破戒に五の過失有り
一には自ら害す。
二には智者の呵する所と為す。
三つには悪名流布す。
四つには臨終時に悔恨す。
五つには死して悪道に堕す。
『沙門日用』巻下
以上の内容だが、先に挙げた「犯戒五衰」とは複数が重なるが、2項目(3と5)が重なっている。そこで、まずは簡単に訳してみたいのだが、「1には自らを害する、2つには仏道に長じた智者に怒られる、3つには悪名が流布する、4つには臨終の時に後悔する、5つには死んでから悪道に落ちる」という内容である。

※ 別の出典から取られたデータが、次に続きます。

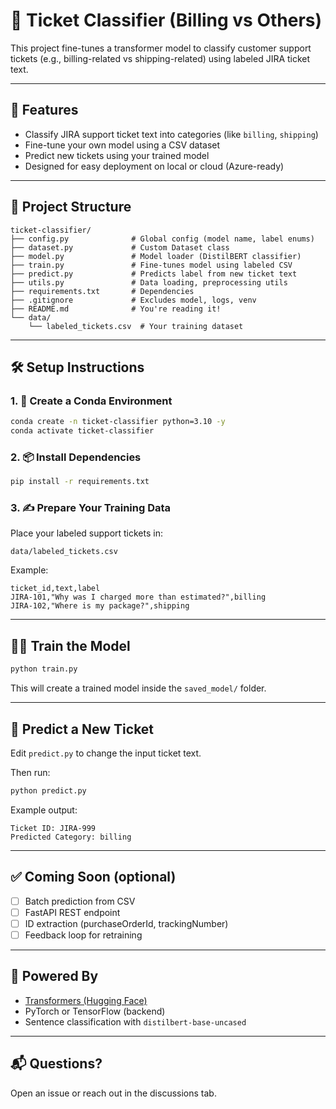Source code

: # 🧾 Ticket Classifier (Billing vs Others)

This project fine-tunes a transformer model to classify customer support tickets (e.g., billing-related vs shipping-related) using labeled JIRA ticket text.

---

## 🚀 Features

- Classify JIRA support ticket text into categories (like `billing`, `shipping`)
- Fine-tune your own model using a CSV dataset
- Predict new tickets using your trained model
- Designed for easy deployment on local or cloud (Azure-ready)

---

## 📁 Project Structure

```
ticket-classifier/
├── config.py              # Global config (model name, label enums)
├── dataset.py             # Custom Dataset class
├── model.py               # Model loader (DistilBERT classifier)
├── train.py               # Fine-tunes model using labeled CSV
├── predict.py             # Predicts label from new ticket text
├── utils.py               # Data loading, preprocessing utils
├── requirements.txt       # Dependencies
├── .gitignore             # Excludes model, logs, venv
├── README.md              # You're reading it!
└── data/
    └── labeled_tickets.csv  # Your training dataset
```

---

## 🛠 Setup Instructions

### 1. 🧪 Create a Conda Environment

```bash
conda create -n ticket-classifier python=3.10 -y
conda activate ticket-classifier
```

### 2. 📦 Install Dependencies

```bash
pip install -r requirements.txt
```

### 3. ✍️ Prepare Your Training Data

Place your labeled support tickets in:

```
data/labeled_tickets.csv
```

Example:

```csv
ticket_id,text,label
JIRA-101,"Why was I charged more than estimated?",billing
JIRA-102,"Where is my package?",shipping
```

---

## 🏋️‍♂️ Train the Model

```bash
python train.py
```

This will create a trained model inside the `saved_model/` folder.

---

## 🔮 Predict a New Ticket

Edit `predict.py` to change the input ticket text.

Then run:

```bash
python predict.py
```

Example output:

```
Ticket ID: JIRA-999
Predicted Category: billing
```

---

## ✅ Coming Soon (optional)

- [ ] Batch prediction from CSV
- [ ] FastAPI REST endpoint
- [ ] ID extraction (purchaseOrderId, trackingNumber)
- [ ] Feedback loop for retraining

---

## 🧠 Powered By

- [Transformers (Hugging Face)](https://huggingface.co/docs/transformers)
- PyTorch or TensorFlow (backend)
- Sentence classification with `distilbert-base-uncased`

---

## 📬 Questions?

Open an issue or reach out in the discussions tab.
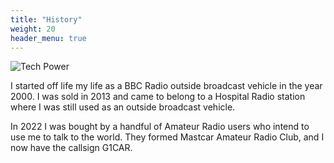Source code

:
 ```yaml
---
title: "History"
weight: 20
header_menu: true
---
```


![Tech Power](img/techpower-on.jpg)

I started off life my life as a BBC Radio outside broadcast vehicle in the year
2000. I was sold in 2013 and came to belong to a Hospital Radio station where I
was still used as an outside broadcast vehicle.

In 2022 I was bought by a handful of Amateur Radio users who intend to use me to
talk to the world. They formed Mastcar Amateur Radio Club, and I now have the
callsign G1CAR.
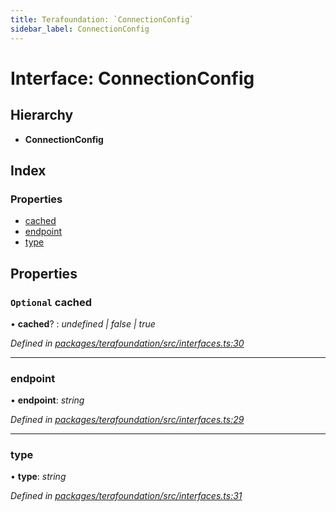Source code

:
 ```yaml
---
title: Terafoundation: `ConnectionConfig`
sidebar_label: ConnectionConfig
---
```


# Interface: ConnectionConfig

## Hierarchy

* **ConnectionConfig**

## Index

### Properties

* [cached](connectionconfig.md#optional-cached)
* [endpoint](connectionconfig.md#endpoint)
* [type](connectionconfig.md#type)

## Properties

### `Optional` cached

• **cached**? : *undefined | false | true*

*Defined in [packages/terafoundation/src/interfaces.ts:30](https://github.com/terascope/teraslice/blob/653cf7530/packages/terafoundation/src/interfaces.ts#L30)*

___

###  endpoint

• **endpoint**: *string*

*Defined in [packages/terafoundation/src/interfaces.ts:29](https://github.com/terascope/teraslice/blob/653cf7530/packages/terafoundation/src/interfaces.ts#L29)*

___

###  type

• **type**: *string*

*Defined in [packages/terafoundation/src/interfaces.ts:31](https://github.com/terascope/teraslice/blob/653cf7530/packages/terafoundation/src/interfaces.ts#L31)*

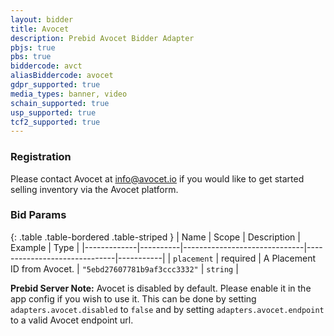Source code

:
 ```yaml
---
layout: bidder
title: Avocet
description: Prebid Avocet Bidder Adapter
pbjs: true
pbs: true
biddercode: avct
aliasBiddercode: avocet
gdpr_supported: true
media_types: banner, video
schain_supported: true
usp_supported: true
tcf2_supported: true
---
```


### Registration

Please contact Avocet at info@avocet.io if you would like to get started selling inventory via the Avocet platform.

### Bid Params

{: .table .table-bordered .table-striped }
| Name        | Scope    | Description                  | Example                      | Type      |
|-------------|----------|------------------------------|------------------------------|-----------|
| `placement` | required | A Placement ID from Avocet.  | `"5ebd27607781b9af3ccc3332"` | `string`  |

**Prebid Server Note:** Avocet is disabled by default. Please enable it in the app config if you wish to use it. This can be done by setting `adapters.avocet.disabled` to `false` and by setting `adapters.avocet.endpoint` to a valid Avocet endpoint url.
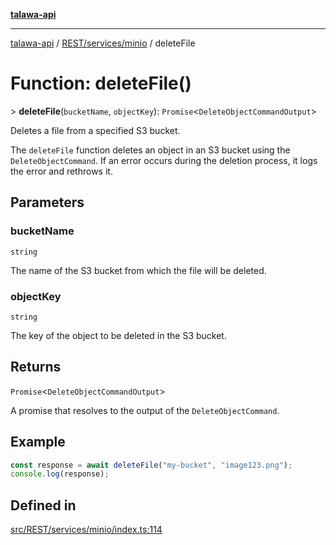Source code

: [**talawa-api**](../../../../README.md)

***

[talawa-api](../../../../modules.md) / [REST/services/minio](../README.md) / deleteFile

# Function: deleteFile()

\> **deleteFile**(`bucketName`, `objectKey`): `Promise`\<`DeleteObjectCommandOutput`\>

Deletes a file from a specified S3 bucket.

The `deleteFile` function deletes an object in an S3 bucket using the `DeleteObjectCommand`.
If an error occurs during the deletion process, it logs the error and rethrows it.

## Parameters

### bucketName

`string`

The name of the S3 bucket from which the file will be deleted.

### objectKey

`string`

The key of the object to be deleted in the S3 bucket.

## Returns

`Promise`\<`DeleteObjectCommandOutput`\>

A promise that resolves to the output of the `DeleteObjectCommand`.

## Example

```typescript
const response = await deleteFile("my-bucket", "image123.png");
console.log(response);
```

## Defined in

[src/REST/services/minio/index.ts:114](https://github.com/PalisadoesFoundation/talawa-api/blob/5c5b29a0ea487bda8306089fe128f43f3be29f94/src/REST/services/minio/index.ts#L114)
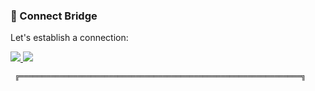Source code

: 

### 🌉 Connect Bridge

Let's establish a connection:

<a href="https://www.linkedin.com/in/chanakorn-aramsak/">
  <img src="https://img.shields.io/badge/-LinkedIny
-0A66C2?style=for-the-badge&logo=linkedin&logoColor=white" />
</a>

<a href="mailto:chanakorn.aramsak@gmail.com">
  <img src="https://img.shields.io/badge/-Email-D14836?style=for-the-badge&logo=gmail&logoColor=white" />
</a>

```
 ╔═══════════════════════════════════════════════════════════════╗ 
```
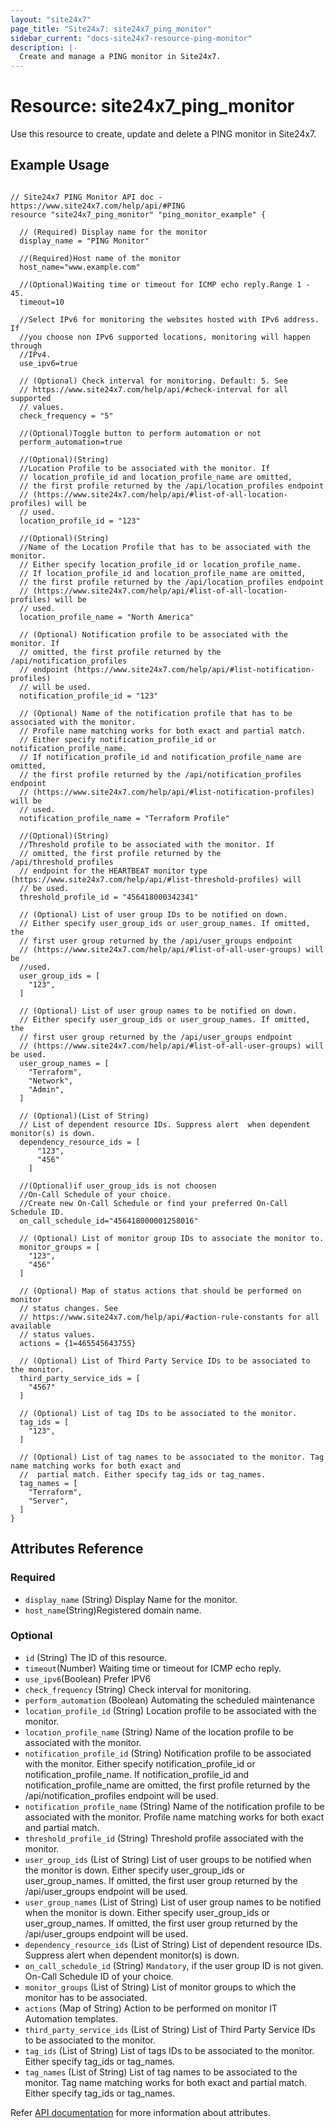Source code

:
```yaml
---
layout: "site24x7"
page_title: "Site24x7: site24x7_ping_monitor"
sidebar_current: "docs-site24x7-resource-ping-monitor"
description: |-
  Create and manage a PING monitor in Site24x7.
---
```


# Resource: site24x7\_ping\_monitor

Use this resource to create, update and delete a PING monitor in Site24x7.

## Example Usage

```hcl

// Site24x7 PING Monitor API doc - https://www.site24x7.com/help/api/#PING
resource "site24x7_ping_monitor" "ping_monitor_example" {

  // (Required) Display name for the monitor
  display_name = "PING Monitor"

  //(Required)Host name of the monitor
  host_name="www.example.com"

  //(Optional)Waiting time or timeout for ICMP echo reply.Range 1 - 45.
  timeout=10 

  //Select IPv6 for monitoring the websites hosted with IPv6 address. If 
  //you choose non IPv6 supported locations, monitoring will happen through
  //IPv4.
  use_ipv6=true

  // (Optional) Check interval for monitoring. Default: 5. See
  // https://www.site24x7.com/help/api/#check-interval for all supported
  // values.
  check_frequency = "5"

  //(Optional)Toggle button to perform automation or not
  perform_automation=true

  //(Optional)(String)
  //Location Profile to be associated with the monitor. If 
  // location_profile_id and location_profile_name are omitted,
  // the first profile returned by the /api/location_profiles endpoint
  // (https://www.site24x7.com/help/api/#list-of-all-location-profiles) will be
  // used.
  location_profile_id = "123"

  //(Optional)(String)
  //Name of the Location Profile that has to be associated with the monitor. 
  // Either specify location_profile_id or location_profile_name.
  // If location_profile_id and location_profile_name are omitted,
  // the first profile returned by the /api/location_profiles endpoint
  // (https://www.site24x7.com/help/api/#list-of-all-location-profiles) will be
  // used.
  location_profile_name = "North America"

  // (Optional) Notification profile to be associated with the monitor. If
  // omitted, the first profile returned by the /api/notification_profiles
  // endpoint (https://www.site24x7.com/help/api/#list-notification-profiles)
  // will be used.
  notification_profile_id = "123"

  // (Optional) Name of the notification profile that has to be associated with the monitor.
  // Profile name matching works for both exact and partial match.
  // Either specify notification_profile_id or notification_profile_name.
  // If notification_profile_id and notification_profile_name are omitted,
  // the first profile returned by the /api/notification_profiles endpoint
  // (https://www.site24x7.com/help/api/#list-notification-profiles) will be
  // used.
  notification_profile_name = "Terraform Profile"

  //(Optional)(String)
  //Threshold profile to be associated with the monitor. If
  // omitted, the first profile returned by the /api/threshold_profiles
  // endpoint for the HEARTBEAT monitor type (https://www.site24x7.com/help/api/#list-threshold-profiles) will
  // be used.
  threshold_profile_id = "456418000342341"

  // (Optional) List of user group IDs to be notified on down. 
  // Either specify user_group_ids or user_group_names. If omitted, the
  // first user group returned by the /api/user_groups endpoint
  // (https://www.site24x7.com/help/api/#list-of-all-user-groups) will be 
  //used.
  user_group_ids = [
    "123",
  ]

  // (Optional) List of user group names to be notified on down. 
  // Either specify user_group_ids or user_group_names. If omitted, the
  // first user group returned by the /api/user_groups endpoint
  // (https://www.site24x7.com/help/api/#list-of-all-user-groups) will be used.
  user_group_names = [
    "Terraform",
    "Network",
    "Admin",
  ]

  // (Optional)(List of String)
  // List of dependent resource IDs. Suppress alert  when dependent monitor(s) is down.
  dependency_resource_ids = [
      "123",
      "456"
    ]

  //(Optional)if user_group_ids is not choosen
  //On-Call Schedule of your choice.
  //Create new On-Call Schedule or find your preferred On-Call Schedule ID.
  on_call_schedule_id="456418000001258016"

  // (Optional) List of monitor group IDs to associate the monitor to.
  monitor_groups = [
    "123",
    "456"
  ]

  // (Optional) Map of status actions that should be performed on monitor
  // status changes. See
  // https://www.site24x7.com/help/api/#action-rule-constants for all available
  // status values.
  actions = {1=465545643755}

  // (Optional) List of Third Party Service IDs to be associated to the monitor.
  third_party_service_ids = [
    "4567"
  ]
  
  // (Optional) List of tag IDs to be associated to the monitor.
  tag_ids = [
    "123",
  ]

  // (Optional) List of tag names to be associated to the monitor. Tag name matching works for both exact and 
  //  partial match. Either specify tag_ids or tag_names.
  tag_names = [
    "Terraform",
    "Server",
  ]
}
```
## Attributes Reference

### Required
* `display_name` (String) Display Name for the monitor.
* `host_name`(String)Registered domain name.
### Optional
* `id` (String) The ID of this resource.
* `timeout`(Number) Waiting time or timeout for ICMP echo reply.
* `use_ipv6`(Boolean) Prefer IPV6
* `check_frequency` (String) Check interval for monitoring.
* `perform_automation` (Boolean) Automating the scheduled maintenance
* `location_profile_id` (String) Location profile to be associated with the monitor.
* `location_profile_name` (String) Name of the location profile to be associated with the monitor.
* `notification_profile_id` (String) Notification profile to be associated with the monitor. Either specify notification_profile_id or notification_profile_name. If notification_profile_id and notification_profile_name are omitted, the first profile returned by the /api/notification_profiles endpoint will be used.
* `notification_profile_name` (String) Name of the notification profile to be associated with the monitor. Profile name matching works for both exact and partial match.
* `threshold_profile_id` (String) Threshold profile associated with the monitor.
* `user_group_ids` (List of String) List of user groups to be notified when the monitor is down. Either specify user_group_ids or user_group_names. If omitted, the first user group returned by the /api/user_groups endpoint will be used.
* `user_group_names` (List of String) List of user group names to be notified when the monitor is down. Either specify user_group_ids or user_group_names. If omitted, the first user group returned by the /api/user_groups endpoint will be used.
* `dependency_resource_ids` (List of String) List of dependent resource IDs. Suppress alert when dependent monitor(s) is down.
* `on_call_schedule_id` (String) `Mandatory`, if the user group ID is not given. On-Call Schedule ID of your choice.
* `monitor_groups` (List of String) List of monitor groups to which the monitor has to be associated.
* `actions` (Map of String) Action to be performed on monitor IT Automation templates. 
* `third_party_service_ids` (List of String) List of Third Party Service IDs to be associated to the monitor.
* `tag_ids` (List of String) List of tags IDs to be associated to the monitor. Either specify tag_ids or tag_names.
* `tag_names` (List of String) List of tag names to be associated to the monitor. Tag name matching works for both exact and partial match. Either specify tag_ids or tag_names.


Refer [API documentation](https://www.site24x7.com/help/api/#PING) for more information about attributes.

似ているが異なっている。それで、上記は中国清代の文献だから、先行する文献があって、例えば『四分律』巻59や、南山道宣『四分律刪繁補闕行事鈔』巻上などに出ている。
ところで、今回見ていきたいのは「悪名流布」についてである。上記でも、破戒をした者はその悪名が世間に流布することを指摘している。そして、典拠となる『四分律』を見ていくと、幾つか「悪名流布」に関する教えが見えている。
飲酒に五の過失有り
顔色無く、体に力無く、眼闇まり、憙に瞋相の現じ、財物を失す、是れを五と為す。
復た五事有り。
病を生じ、闘諍を益し、悪名流布し、智慧転た少なく、死して悪道に堕す、是れを五と為す。
『四分律』巻59
これを続けて「飲酒有十過失」という場合もある。そして、ここにも「悪名流布」とある。つまり、飲酒をしてしまうと、悪名が流布することになるのである。また、「悪名流布」の結果は以下の通りである。
爾の時、提婆達多、人を教えて仏を害せしめ、復た阿闍世王を教えて父を殺さしむ、悪名流布し、利養断絶す。
『四分律』巻14
やはり、悪名流布について論じられているが、その結果は「利養断絶」である。この場合の「利養」とは、比丘などが自らの身心を養うだけの布施などを得ることを意味している。そして、それが断絶とあるので、続かないことを意味しているのである。布施が継続されないということは、僧団自体が継続されないことを意味していた。
破戒僧が批判される理由自体が明示されているわけでは無いが、上記の通り結果が厳しく示されているのである。現代の日本仏教とはどうなのだろうか。
なお、上記の結果の反対で、当然に持戒・持律の功徳も示されている。それはまた別の記事にしておきたい。